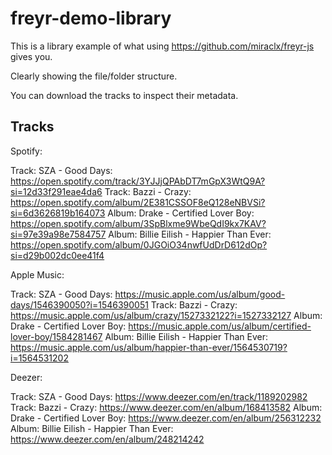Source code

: # freyr-demo-library

This is a library example of what using <https://github.com/miraclx/freyr-js> gives you.

Clearly showing the file/folder structure.

You can download the tracks to inspect their metadata.

## Tracks

Spotify:

 Track: SZA - Good Days: <https://open.spotify.com/track/3YJJjQPAbDT7mGpX3WtQ9A?si=12d33f291eae4da6>
 Track: Bazzi - Crazy: <https://open.spotify.com/album/2E381CSSOF8eQ128eNBVSi?si=6d3626819b164073>
 Album: Drake - Certified Lover Boy: <https://open.spotify.com/album/3SpBlxme9WbeQdI9kx7KAV?si=97e39a98e7584757>
 Album: Billie Eilish - Happier Than Ever: <https://open.spotify.com/album/0JGOiO34nwfUdDrD612dOp?si=d29b002dc0ee41f4>

Apple Music:

 Track: SZA - Good Days: <https://music.apple.com/us/album/good-days/1546390050?i=1546390051>
 Track: Bazzi - Crazy: <https://music.apple.com/us/album/crazy/1527332122?i=1527332127>
 Album: Drake - Certified Lover Boy: <https://music.apple.com/us/album/certified-lover-boy/1584281467>
 Album: Billie Eilish - Happier Than Ever: <https://music.apple.com/us/album/happier-than-ever/1564530719?i=1564531202>

Deezer:

 Track: SZA - Good Days: <https://www.deezer.com/en/track/1189202982>
 Track: Bazzi - Crazy: <https://www.deezer.com/en/album/168413582>
 Album: Drake - Certified Lover Boy: <https://www.deezer.com/en/album/256312232>
 Album: Billie Eilish - Happier Than Ever: <https://www.deezer.com/en/album/248214242>
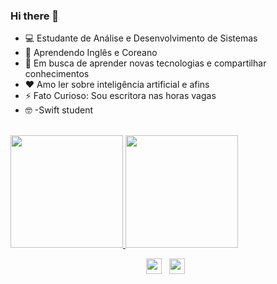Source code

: ### Hi there 👋

- :computer: Estudante de Análise e Desenvolvimento de Sistemas
- 🌱 Aprendendo Inglês e Coreano
- :file_folder: Em busca de aprender novas tecnologias e compartilhar conhecimentos
- :heart: Amo ler sobre inteligência artificial e afins
- ⚡ Fato Curioso: Sou escritora nas horas vagas 
- :nerd_face: -Swift student 

<br/>

<a href="https://github.com/AVS1508">
  <img height="180em" src="https://github-readme-stats.vercel.app/api?username=karinamsilva&theme=buefy&show_icons=true" />
  <img height="180em" src="https://github-readme-stats.vercel.app/api/top-langs/?username=karinamsilva&theme=buefy&layout=compact" />
</a>

<br/>

<p align="center">
<a href="https://www.linkedin.com/in/karinams/" target="_blank"><img align="center" src="https://img.flaticon.com/icons/png/512/174/174857.png" height="25" width="25" /></a>&nbsp;&nbsp;
<a href="https://codepen.io/karinamsilva/pens/public" target="_blank"><img align="center" src="https://gravatar.com/avatar/15058f5091230007b4914de3d50e1151?d=https%3A%2F%2Fassets.codepen.io%2Finternal%2Favatars%2Fusers%2Fdefault.png"  height="25" width="25" /></a>&nbsp;&nbsp;
 
</p>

################

WORK TO BE COMPLETED
Exactly as written, print each entry, leaving all pictures out.

REPLY
Source code

: # freyr-demo-library

This is a library example of what using <https://github.com/miraclx/freyr-js> gives you.

Clearly showing the file/folder structure.

You can download the tracks to inspect their metadata.

## Tracks

Spotify:

 Track: SZA - Good Days: <https://open.spotify.com/track/3YJJjQPAbDT7mGpX3WtQ9A?si=12d33f291eae4da6>
 Track: Bazzi - Crazy: <https://open.spotify.com/album/2E381CSSOF8eQ128eNBVSi?si=6d3626819b164073>
 Album: Drake - Certified Lover Boy: <https://open.spotify.com/album/3SpBlxme9WbeQdI9kx7KAV?si=97e39a98e7584757>
 Album: Billie Eilish - Happier Than Ever: <https://open.spotify.com/album/0JGOiO34nwfUdDrD612dOp?si=d29b002dc0ee41f4>

Apple Music:

 Track: SZA - Good Days: <https://music.apple.com/us/album/good-days/1546390050?i=1546390051>
 Track: Bazzi - Crazy: <https://music.apple.com/us/album/crazy/1527332122?i=1527332127>
 Album: Drake - Certified Lover Boy: <https://music.apple.com/us/album/certified-lover-boy/1584281467>
 Album: Billie Eilish - Happier Than Ever: <https://music.apple.com/us/album/happier-than-ever/1564530719?i=1564531202>

Deezer:

 Track: SZA - Good Days: <https://www.deezer.com/en/track/1189202982>
 Track: Bazzi - Crazy: <https://www.deezer.com/en/album/168413582>
 Album: Drake - Certified Lover Boy: <https://www.deezer.com/en/album/256312232>
 Album: Billie Eilish - Happier Than Ever: <https://www.deezer.com/en/album/248214242>
Source code

: ### Hi there 👋

- :computer: Estudante de Análise e Desenvolvimento de Sistemas
- 🌱 Aprendendo Inglês e Coreano
- :file_folder: Em busca de aprender novas tecnologias e compartilhar conhecimentos
- :heart: Amo ler sobre inteligência artificial e afins
- ⚡ Fato Curioso: Sou escritora nas horas vagas 
- :nerd_face: -Swift student 

<br/>

<a href="https://github.com/AVS1508">
  <img height="180em" src="https://github-readme-stats.vercel.app/api?username=karinamsilva&theme=buefy&show_icons=true" />
  <img height="180em" src="https://github-readme-stats.vercel.app/api/top-langs/?username=karinamsilva&theme=buefy&layout=compact" />
</a>

<br/>

<p align="center">
<a href="https://www.linkedin.com/in/karinams/" target="_blank"><img align="center" src="https://img.flaticon.com/icons/png/512/174/174857.png" height="25" width="25" /></a>&nbsp;&nbsp;
<a href="https://codepen.io/karinamsilva/pens/public" target="_blank"><img align="center" src="https://gravatar.com/avatar/15058f5091230007b4914de3d50e1151?d=https%3A%2F%2Fassets.codepen.io%2Finternal%2Favatars%2Fusers%2Fdefault.png"  height="25" width="25" /></a>&nbsp;&nbsp;
 
</p>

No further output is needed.